◆ Task requirements
The stretch from the line with "Dados e Informação" through the line with "- [x] Multivalorado" in the records below: write it out exactly, and nothing else.

--- Source material Enclosed Below ---

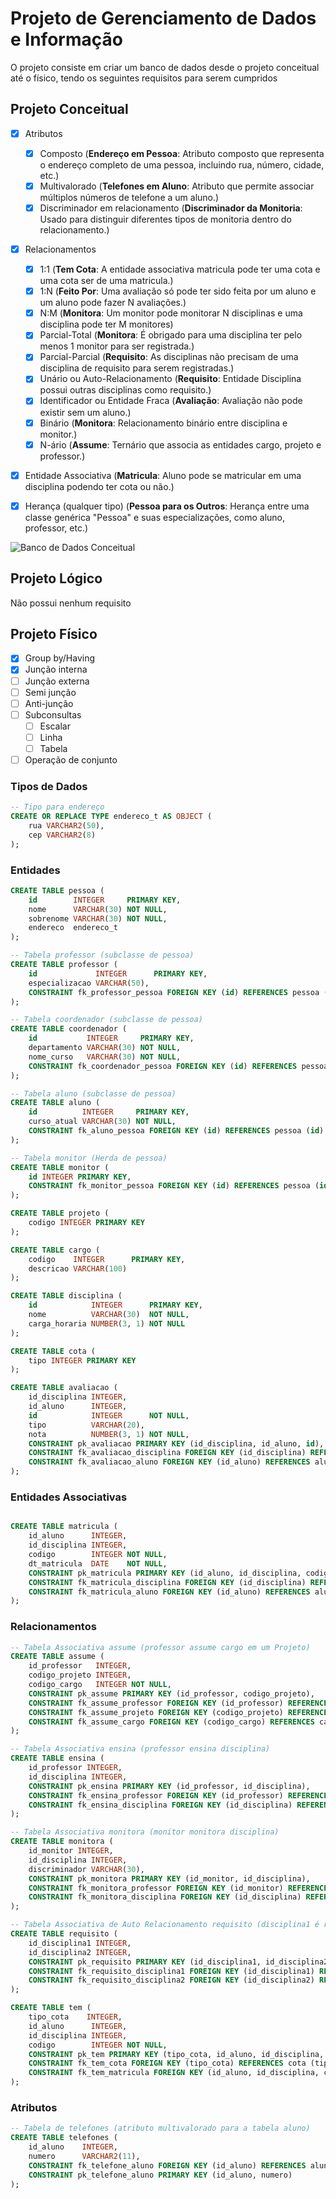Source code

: # Projeto de Gerenciamento de Dados e Informação

O projeto consiste em criar um banco de dados desde o projeto conceitual até o físico, tendo os seguintes requisitos para serem cumpridos

## Projeto Conceitual

- [x] Atributos
  - [x] Composto (**Endereço em Pessoa**: Atributo composto que representa o endereço completo de uma pessoa, incluindo rua, número, cidade, etc.)
  - [x] Multivalorado (**Telefones em Aluno**: Atributo que permite associar múltiplos números de telefone a um aluno.)
  - [x] Discriminador em relacionamento (**Discriminador da Monitoria**: Usado para distinguir diferentes tipos de monitoria dentro do relacionamento.)

- [x] Relacionamentos
  - [x] 1:1 (**Tem Cota**: A entidade associativa matricula pode ter uma cota e uma cota ser de uma matricula.)
  - [x] 1:N (**Feito Por**: Uma avaliação só pode ter sido feita por um aluno e um aluno pode fazer N avaliações.)
  - [x] N:M (**Monitora**: Um monitor pode monitorar N disciplinas e uma disciplina pode ter M monitores)
  - [x] Parcial-Total (**Monitora**: É obrigado para uma disciplina ter pelo menos 1 monitor para ser registrada.)
  - [x] Parcial-Parcial (**Requisito**: As disciplinas não precisam de uma disciplina de requisito para serem registradas.)
  - [x] Unário ou Auto-Relacionamento (**Requisito**: Entidade Disciplina possui outras disciplinas como requisito.)
  - [x] Identificador ou Entidade Fraca (**Avaliação**: Avaliação não pode existir sem um aluno.)
  - [x] Binário (**Monitora**: Relacionamento binário entre disciplina e monitor.)
  - [x] N-ário (**Assume**: Ternário que associa as entidades cargo, projeto e professor.)

- [x] Entidade Associativa (**Matricula**: Aluno pode se matricular em uma disciplina podendo ter cota ou não.)

- [x] Herança (qualquer tipo) (**Pessoa para os Outros**: Herança entre uma classe genérica "Pessoa" e suas especializações, como aluno, professor, etc.)

![Banco de Dados Conceitual](Projeto_Conceitual/Captura%20de%20tela%202025-03-06%20212700.png)

## Projeto Lógico

Não possui nenhum requisito

## Projeto Físico

- [x] Group by/Having
- [x] Junção interna
- [ ] Junção externa
- [ ] Semi junção
- [ ] Anti-junção
- [ ] Subconsultas
  - [ ] Escalar
  - [ ] Linha
  - [ ] Tabela
- [ ] Operação de conjunto

### Tipos de Dados
```sql
-- Tipo para endereço
CREATE OR REPLACE TYPE endereco_t AS OBJECT (
    rua VARCHAR2(50),
    cep VARCHAR2(8)
);
```

### Entidades
```sql
CREATE TABLE pessoa (
    id        INTEGER     PRIMARY KEY,
    nome      VARCHAR(30) NOT NULL,
    sobrenome VARCHAR(30) NOT NULL,
    endereco  endereco_t
);

-- Tabela professor (subclasse de pessoa)
CREATE TABLE professor (
    id             INTEGER      PRIMARY KEY,
    especializacao VARCHAR(50),
    CONSTRAINT fk_professor_pessoa FOREIGN KEY (id) REFERENCES pessoa (id)
);

-- Tabela coordenador (subclasse de pessoa)
CREATE TABLE coordenador (
    id           INTEGER     PRIMARY KEY,
    departamento VARCHAR(30) NOT NULL,
    nome_curso   VARCHAR(30) NOT NULL,
    CONSTRAINT fk_coordenador_pessoa FOREIGN KEY (id) REFERENCES pessoa (id)
);

-- Tabela aluno (subclasse de pessoa)
CREATE TABLE aluno (
    id          INTEGER     PRIMARY KEY,
    curso_atual VARCHAR(30) NOT NULL,
    CONSTRAINT fk_aluno_pessoa FOREIGN KEY (id) REFERENCES pessoa (id)
);

-- Tabela monitor (Herda de pessoa)
CREATE TABLE monitor (
    id INTEGER PRIMARY KEY,
    CONSTRAINT fk_monitor_pessoa FOREIGN KEY (id) REFERENCES pessoa (id)
);

CREATE TABLE projeto (
    codigo INTEGER PRIMARY KEY
);

CREATE TABLE cargo (
    codigo    INTEGER      PRIMARY KEY,
    descricao VARCHAR(100)
);

CREATE TABLE disciplina (
    id            INTEGER      PRIMARY KEY,
    nome          VARCHAR(30)  NOT NULL,
    carga_horaria NUMBER(3, 1) NOT NULL
);

CREATE TABLE cota (
    tipo INTEGER PRIMARY KEY
);

CREATE TABLE avaliacao (
    id_disciplina INTEGER,
    id_aluno      INTEGER,
    id            INTEGER      NOT NULL,
    tipo          VARCHAR(20),
    nota          NUMBER(3, 1) NOT NULL,
    CONSTRAINT pk_avaliacao PRIMARY KEY (id_disciplina, id_aluno, id),
    CONSTRAINT fk_avaliacao_disciplina FOREIGN KEY (id_disciplina) REFERENCES disciplina (id),
    CONSTRAINT fk_avaliacao_aluno FOREIGN KEY (id_aluno) REFERENCES aluno (id)
);
```

### Entidades Associativas

```sql

CREATE TABLE matricula (
    id_aluno      INTEGER,
    id_disciplina INTEGER,
    codigo        INTEGER NOT NULL,
    dt_matricula  DATE    NOT NULL,
    CONSTRAINT pk_matricula PRIMARY KEY (id_aluno, id_disciplina, codigo),
    CONSTRAINT fk_matricula_disciplina FOREIGN KEY (id_disciplina) REFERENCES disciplina (id),
    CONSTRAINT fk_matricula_aluno FOREIGN KEY (id_aluno) REFERENCES aluno (id)
);
```

### Relacionamentos

```sql
-- Tabela Associativa assume (professor assume cargo em um Projeto)
CREATE TABLE assume (
    id_professor   INTEGER,
    codigo_projeto INTEGER,
    codigo_cargo   INTEGER NOT NULL,
    CONSTRAINT pk_assume PRIMARY KEY (id_professor, codigo_projeto),
    CONSTRAINT fk_assume_professor FOREIGN KEY (id_professor) REFERENCES professor (id) ON DELETE CASCADE,
    CONSTRAINT fk_assume_projeto FOREIGN KEY (codigo_projeto) REFERENCES projeto (codigo),
    CONSTRAINT fk_assume_cargo FOREIGN KEY (codigo_cargo) REFERENCES cargo (codigo)
);

-- Tabela Associativa ensina (professor ensina disciplina)
CREATE TABLE ensina (
    id_professor INTEGER,
    id_disciplina INTEGER,
    CONSTRAINT pk_ensina PRIMARY KEY (id_professor, id_disciplina),
    CONSTRAINT fk_ensina_professor FOREIGN KEY (id_professor) REFERENCES professor (id),
    CONSTRAINT fk_ensina_disciplina FOREIGN KEY (id_disciplina) REFERENCES disciplina (id)
);

-- Tabela Associativa monitora (monitor monitora disciplina)
CREATE TABLE monitora (
    id_monitor INTEGER,
    id_disciplina INTEGER,
    discriminador VARCHAR(30),
    CONSTRAINT pk_monitora PRIMARY KEY (id_monitor, id_disciplina),
    CONSTRAINT fk_monitora_professor FOREIGN KEY (id_monitor) REFERENCES monitor (id),
    CONSTRAINT fk_monitora_disciplina FOREIGN KEY (id_disciplina) REFERENCES disciplina (id)
);

-- Tabela Associativa de Auto Relacionamento requisito (disciplina1 é requisito da disciplina2)
CREATE TABLE requisito (
    id_disciplina1 INTEGER,
    id_disciplina2 INTEGER,
    CONSTRAINT pk_requisito PRIMARY KEY (id_disciplina1, id_disciplina2),
    CONSTRAINT fk_requisito_disciplina1 FOREIGN KEY (id_disciplina1) REFERENCES disciplina (id),
    CONSTRAINT fk_requisito_disciplina2 FOREIGN KEY (id_disciplina2) REFERENCES disciplina (id)
);

CREATE TABLE tem (
    tipo_cota    INTEGER,
    id_aluno      INTEGER,
    id_disciplina INTEGER,
    codigo        INTEGER NOT NULL,
    CONSTRAINT pk_tem PRIMARY KEY (tipo_cota, id_aluno, id_disciplina, codigo),
    CONSTRAINT fk_tem_cota FOREIGN KEY (tipo_cota) REFERENCES cota (tipo),
    CONSTRAINT fk_tem_matricula FOREIGN KEY (id_aluno, id_disciplina, codigo) REFERENCES matricula (id_aluno, id_disciplina, codigo)
);
```

### Atributos

```sql
-- Tabela de telefones (atributo multivalorado para a tabela aluno)
CREATE TABLE telefones (
    id_aluno    INTEGER,
    numero      VARCHAR2(11),
    CONSTRAINT fk_telefone_aluno FOREIGN KEY (id_aluno) REFERENCES aluno (id) ON DELETE CASCADE,
    CONSTRAINT pk_telefone_aluno PRIMARY KEY (id_aluno, numero)
);
```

--- End of Enclosed Source material ---

◆ Written response
: # Projeto de Gerenciamento de Dados e Informação

O projeto consiste em criar um banco de dados desde o projeto conceitual até o físico, tendo os seguintes requisitos para serem cumpridos

## Projeto Conceitual

- [x] Atributos
  - [x] Composto (**Endereço em Pessoa**: Atributo composto que representa o endereço completo de uma pessoa, incluindo rua, número, cidade, etc.)
  - [x] Multivalorado (**Telefones em Aluno**: Atributo que permite associar múltiplos números de telefone a um aluno.)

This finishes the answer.